-- TASK --
From the entries below, reproduce exactly the line containing "document embeddings |", the line containing "### Common Issues", and every line in between, with nothing added.
↓↓↓
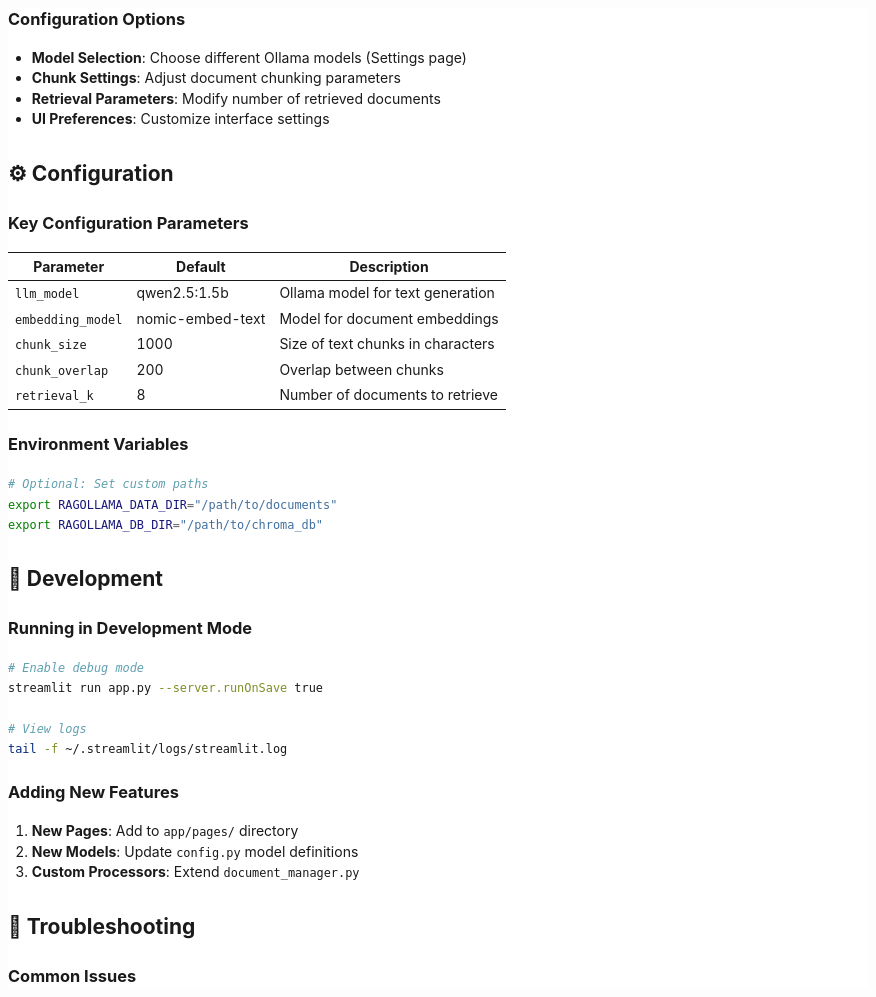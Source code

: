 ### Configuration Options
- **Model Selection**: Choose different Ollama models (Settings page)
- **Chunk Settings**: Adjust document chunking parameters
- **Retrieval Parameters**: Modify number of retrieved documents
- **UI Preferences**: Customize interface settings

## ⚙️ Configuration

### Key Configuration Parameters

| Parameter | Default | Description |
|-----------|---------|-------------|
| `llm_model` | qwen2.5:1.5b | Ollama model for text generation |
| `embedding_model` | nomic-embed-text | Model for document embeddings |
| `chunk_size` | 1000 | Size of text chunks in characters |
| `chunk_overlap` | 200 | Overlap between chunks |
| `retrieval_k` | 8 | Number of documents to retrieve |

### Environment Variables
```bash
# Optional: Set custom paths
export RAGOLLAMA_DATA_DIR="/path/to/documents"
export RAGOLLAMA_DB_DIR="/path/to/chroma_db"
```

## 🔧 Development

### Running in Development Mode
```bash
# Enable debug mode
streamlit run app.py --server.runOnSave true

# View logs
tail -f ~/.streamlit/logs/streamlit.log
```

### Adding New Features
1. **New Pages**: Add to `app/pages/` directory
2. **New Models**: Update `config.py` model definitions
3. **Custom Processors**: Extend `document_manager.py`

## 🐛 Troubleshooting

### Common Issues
↑↑↑
↓↓↓
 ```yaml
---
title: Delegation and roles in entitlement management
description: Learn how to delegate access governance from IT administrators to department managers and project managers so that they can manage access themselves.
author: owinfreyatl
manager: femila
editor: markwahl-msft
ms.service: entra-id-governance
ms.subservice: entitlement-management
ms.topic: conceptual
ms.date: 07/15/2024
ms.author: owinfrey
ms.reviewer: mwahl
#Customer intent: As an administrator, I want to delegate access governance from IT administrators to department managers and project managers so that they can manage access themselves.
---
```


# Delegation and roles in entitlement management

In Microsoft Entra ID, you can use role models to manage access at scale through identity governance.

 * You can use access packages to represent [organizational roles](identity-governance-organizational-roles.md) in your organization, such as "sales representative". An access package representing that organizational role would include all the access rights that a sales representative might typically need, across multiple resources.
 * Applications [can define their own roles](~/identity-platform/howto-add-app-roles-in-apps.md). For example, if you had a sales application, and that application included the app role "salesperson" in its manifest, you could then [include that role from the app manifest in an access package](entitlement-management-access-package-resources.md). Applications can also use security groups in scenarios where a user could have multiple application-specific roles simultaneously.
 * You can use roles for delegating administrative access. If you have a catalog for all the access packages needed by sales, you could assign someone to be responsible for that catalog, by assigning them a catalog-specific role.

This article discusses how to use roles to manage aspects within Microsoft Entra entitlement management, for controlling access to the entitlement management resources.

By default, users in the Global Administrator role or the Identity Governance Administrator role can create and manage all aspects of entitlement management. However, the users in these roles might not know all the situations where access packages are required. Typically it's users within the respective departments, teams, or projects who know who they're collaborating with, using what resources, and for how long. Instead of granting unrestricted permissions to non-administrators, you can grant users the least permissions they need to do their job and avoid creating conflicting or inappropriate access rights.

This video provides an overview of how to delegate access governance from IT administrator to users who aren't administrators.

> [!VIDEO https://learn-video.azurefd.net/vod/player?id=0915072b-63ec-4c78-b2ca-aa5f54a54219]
↑↑↑
-- ANSWER --
| `embedding_model` | nomic-embed-text | Model for document embeddings |
| `chunk_size` | 1000 | Size of text chunks in characters |
| `chunk_overlap` | 200 | Overlap between chunks |
| `retrieval_k` | 8 | Number of documents to retrieve |

### Environment Variables
```bash
# Optional: Set custom paths
export RAGOLLAMA_DATA_DIR="/path/to/documents"
export RAGOLLAMA_DB_DIR="/path/to/chroma_db"
```

## 🔧 Development

### Running in Development Mode
```bash
# Enable debug mode
streamlit run app.py --server.runOnSave true

# View logs
tail -f ~/.streamlit/logs/streamlit.log
```

### Adding New Features
1. **New Pages**: Add to `app/pages/` directory
2. **New Models**: Update `config.py` model definitions
3. **Custom Processors**: Extend `document_manager.py`

## 🐛 Troubleshooting

### Common Issues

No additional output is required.